Collected data

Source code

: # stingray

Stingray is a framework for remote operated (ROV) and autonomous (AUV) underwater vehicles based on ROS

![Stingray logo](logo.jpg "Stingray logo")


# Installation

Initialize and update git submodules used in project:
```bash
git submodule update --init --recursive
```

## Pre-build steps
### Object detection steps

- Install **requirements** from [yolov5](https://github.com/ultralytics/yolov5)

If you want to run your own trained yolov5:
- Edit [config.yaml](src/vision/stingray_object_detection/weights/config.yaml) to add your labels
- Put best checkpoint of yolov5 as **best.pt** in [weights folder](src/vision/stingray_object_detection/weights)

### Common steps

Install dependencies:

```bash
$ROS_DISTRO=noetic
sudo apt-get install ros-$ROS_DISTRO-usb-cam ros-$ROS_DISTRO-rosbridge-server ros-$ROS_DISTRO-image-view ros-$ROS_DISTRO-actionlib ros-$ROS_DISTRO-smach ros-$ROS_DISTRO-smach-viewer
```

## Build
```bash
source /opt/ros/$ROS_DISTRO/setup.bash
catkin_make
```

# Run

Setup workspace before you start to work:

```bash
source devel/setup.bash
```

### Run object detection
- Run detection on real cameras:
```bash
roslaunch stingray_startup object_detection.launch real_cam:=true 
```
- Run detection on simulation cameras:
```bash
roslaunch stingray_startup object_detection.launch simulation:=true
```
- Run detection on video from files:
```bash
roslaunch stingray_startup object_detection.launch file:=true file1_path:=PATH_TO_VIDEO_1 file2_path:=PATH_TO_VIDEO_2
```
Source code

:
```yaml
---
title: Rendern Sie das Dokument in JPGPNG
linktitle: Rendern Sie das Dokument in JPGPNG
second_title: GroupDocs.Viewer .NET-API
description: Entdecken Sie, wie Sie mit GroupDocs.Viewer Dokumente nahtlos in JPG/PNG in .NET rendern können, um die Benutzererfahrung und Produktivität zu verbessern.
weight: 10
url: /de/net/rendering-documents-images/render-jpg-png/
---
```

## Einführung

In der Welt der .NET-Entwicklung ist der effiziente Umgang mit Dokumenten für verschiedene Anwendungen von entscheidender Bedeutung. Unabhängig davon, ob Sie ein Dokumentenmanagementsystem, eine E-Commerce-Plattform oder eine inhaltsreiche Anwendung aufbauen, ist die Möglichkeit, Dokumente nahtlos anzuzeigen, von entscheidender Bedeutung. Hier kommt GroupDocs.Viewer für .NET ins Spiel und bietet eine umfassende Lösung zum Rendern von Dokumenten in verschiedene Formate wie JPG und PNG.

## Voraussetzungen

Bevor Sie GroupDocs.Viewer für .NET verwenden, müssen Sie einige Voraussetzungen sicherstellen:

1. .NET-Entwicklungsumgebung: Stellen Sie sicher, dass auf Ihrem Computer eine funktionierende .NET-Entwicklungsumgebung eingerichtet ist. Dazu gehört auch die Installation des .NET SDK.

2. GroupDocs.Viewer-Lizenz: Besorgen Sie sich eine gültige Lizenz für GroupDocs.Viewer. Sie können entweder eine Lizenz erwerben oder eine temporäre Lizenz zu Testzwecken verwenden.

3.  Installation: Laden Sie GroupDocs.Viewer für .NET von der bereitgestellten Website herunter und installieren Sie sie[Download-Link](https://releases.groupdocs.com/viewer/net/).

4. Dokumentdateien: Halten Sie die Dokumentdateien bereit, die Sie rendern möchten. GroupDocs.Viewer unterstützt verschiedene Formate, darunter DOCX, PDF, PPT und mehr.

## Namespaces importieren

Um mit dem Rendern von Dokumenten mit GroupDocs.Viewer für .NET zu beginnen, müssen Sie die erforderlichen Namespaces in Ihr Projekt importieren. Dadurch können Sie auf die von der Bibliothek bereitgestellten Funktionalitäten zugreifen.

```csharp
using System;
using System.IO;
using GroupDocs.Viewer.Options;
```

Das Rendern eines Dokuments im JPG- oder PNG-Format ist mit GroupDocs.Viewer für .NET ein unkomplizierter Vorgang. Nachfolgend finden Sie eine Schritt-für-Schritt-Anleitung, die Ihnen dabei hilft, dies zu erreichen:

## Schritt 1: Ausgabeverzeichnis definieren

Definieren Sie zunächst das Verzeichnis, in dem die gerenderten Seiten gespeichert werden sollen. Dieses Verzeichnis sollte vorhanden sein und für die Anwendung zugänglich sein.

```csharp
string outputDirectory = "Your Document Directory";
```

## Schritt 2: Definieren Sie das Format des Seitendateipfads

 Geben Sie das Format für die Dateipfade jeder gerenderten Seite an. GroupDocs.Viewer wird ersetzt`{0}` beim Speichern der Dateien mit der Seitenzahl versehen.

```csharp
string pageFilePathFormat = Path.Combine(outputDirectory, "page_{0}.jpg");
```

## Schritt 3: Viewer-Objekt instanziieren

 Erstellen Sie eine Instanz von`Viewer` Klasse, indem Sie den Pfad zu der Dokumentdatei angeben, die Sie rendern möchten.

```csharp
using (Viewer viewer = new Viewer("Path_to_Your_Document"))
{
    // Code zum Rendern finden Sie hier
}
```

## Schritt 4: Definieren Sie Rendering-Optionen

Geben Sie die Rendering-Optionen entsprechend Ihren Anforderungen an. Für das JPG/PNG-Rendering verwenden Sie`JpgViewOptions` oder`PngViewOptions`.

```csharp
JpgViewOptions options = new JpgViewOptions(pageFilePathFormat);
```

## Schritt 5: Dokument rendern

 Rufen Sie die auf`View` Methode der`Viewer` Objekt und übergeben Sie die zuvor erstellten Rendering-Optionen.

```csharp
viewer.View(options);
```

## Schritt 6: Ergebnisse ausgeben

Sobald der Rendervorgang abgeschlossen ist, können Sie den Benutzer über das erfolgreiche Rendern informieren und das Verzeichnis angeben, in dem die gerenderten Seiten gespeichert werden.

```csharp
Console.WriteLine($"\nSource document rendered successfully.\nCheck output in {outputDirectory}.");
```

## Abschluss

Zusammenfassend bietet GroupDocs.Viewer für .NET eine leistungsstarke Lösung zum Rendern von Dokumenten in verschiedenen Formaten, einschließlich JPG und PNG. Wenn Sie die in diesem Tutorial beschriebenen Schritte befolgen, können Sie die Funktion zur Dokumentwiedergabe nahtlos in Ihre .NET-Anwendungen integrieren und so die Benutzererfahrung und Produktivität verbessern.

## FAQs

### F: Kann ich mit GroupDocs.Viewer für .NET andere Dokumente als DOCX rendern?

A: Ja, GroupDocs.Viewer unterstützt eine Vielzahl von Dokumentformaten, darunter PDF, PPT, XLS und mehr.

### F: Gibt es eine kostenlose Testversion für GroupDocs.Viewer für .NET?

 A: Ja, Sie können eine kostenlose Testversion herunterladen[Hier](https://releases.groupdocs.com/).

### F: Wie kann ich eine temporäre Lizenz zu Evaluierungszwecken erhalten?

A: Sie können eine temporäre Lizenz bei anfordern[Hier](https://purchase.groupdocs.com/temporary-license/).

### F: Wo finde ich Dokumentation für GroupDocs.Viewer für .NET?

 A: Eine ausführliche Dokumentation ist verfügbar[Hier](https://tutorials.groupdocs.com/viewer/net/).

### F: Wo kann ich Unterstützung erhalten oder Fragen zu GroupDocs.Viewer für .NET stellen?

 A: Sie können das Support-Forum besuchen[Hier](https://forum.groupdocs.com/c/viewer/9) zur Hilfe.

## [Aim of the exercise]
What is needed is an exact copy of the entries above, from the first line through the line holding "add your labels", with both of those lines kept; please give nothing else.

## [Solution to the problem]
Source code

: # stingray

Stingray is a framework for remote operated (ROV) and autonomous (AUV) underwater vehicles based on ROS

![Stingray logo](logo.jpg "Stingray logo")


# Installation

Initialize and update git submodules used in project:
```bash
git submodule update --init --recursive
```

## Pre-build steps
### Object detection steps

- Install **requirements** from [yolov5](https://github.com/ultralytics/yolov5)

If you want to run your own trained yolov5:
- Edit [config.yaml](src/vision/stingray_object_detection/weights/config.yaml) to add your labels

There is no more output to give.